A new study by University of Leicester academics has shown that lower severity trauma patients could be more likely to die after two to three weeks.
Using data from the largest trauma database in Europe, the Trauma Audit and Research Network (TARN) database, Dr Evgeny Mirkes, Professor Tim Coats, Professor Jeremy Levesley and Professor Alexander Gorban used 165,559 trauma cases to conduct the research, among them 19,289 cases with unknown outcome.
The problem of multipeak mortality is well-known in trauma study. For the whole TARN dataset, the team found that the coefficient of mortality decreases monotonically over time. However, for lower severities, the coefficient of mortality is a non-monotonic function which may have maxima at the second and third weeks. This means that while the probability of dying for all trauma cases consistently decreases over time, there are peaks in the probability of death for those with less severe trauma who remain in a hospital at around 14 days and 21 days after admission.
In their paper "Handling missing data in large healthcare dataset: a case study of unknown trauma outcomes" which is published in journal Computers in Biology and Medicine, they also demonstrate that unknown trauma outcomes are not missed "completely at random" and show that it is impossible to exclude these cases from analysis despite the large amount of data available.

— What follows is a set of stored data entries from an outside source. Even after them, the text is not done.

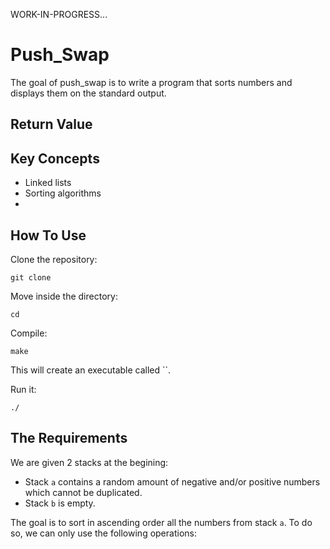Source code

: WORK-IN-PROGRESS...
# Push_Swap 
The goal of push_swap is to write a program that sorts numbers and displays them on the standard output.

## Return Value

## Key Concepts
- Linked lists
- Sorting algorithms
- 

## How To Use
Clone the repository:
```
git clone 
```
Move inside the directory:
```
cd 
```
Compile:
```
make
```
This will create an executable called ``.

Run it:
```
./
```

## The Requirements

We are given 2 stacks at the begining:
- Stack `a` contains a random amount of negative and/or positive numbers which cannot be duplicated.
- Stack `b` is empty.

The goal is to sort in ascending order all the numbers from stack `a`. To do so, we can only use the following operations:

Handling of missing data is one of the main tasks in data pre-processing, especially in large public service datasets. In healthcare, the problems with data are not due to their size, but their quality. As human inspection at this scale is impossible, there is a desperate need for intelligent tools for accuracy and believability control.
One of the reasons for data incompleteness is fragmentation, which is unavoidable due to the diverse structure of the health service. Although the problem of handling missed values in large healthcare datasets is not yet completely solved, the approach developed by the team of Leicester academics can be applied to various healthcare datasets which have the problem of lost patients, inter-hospital transfer, and missing outcomes.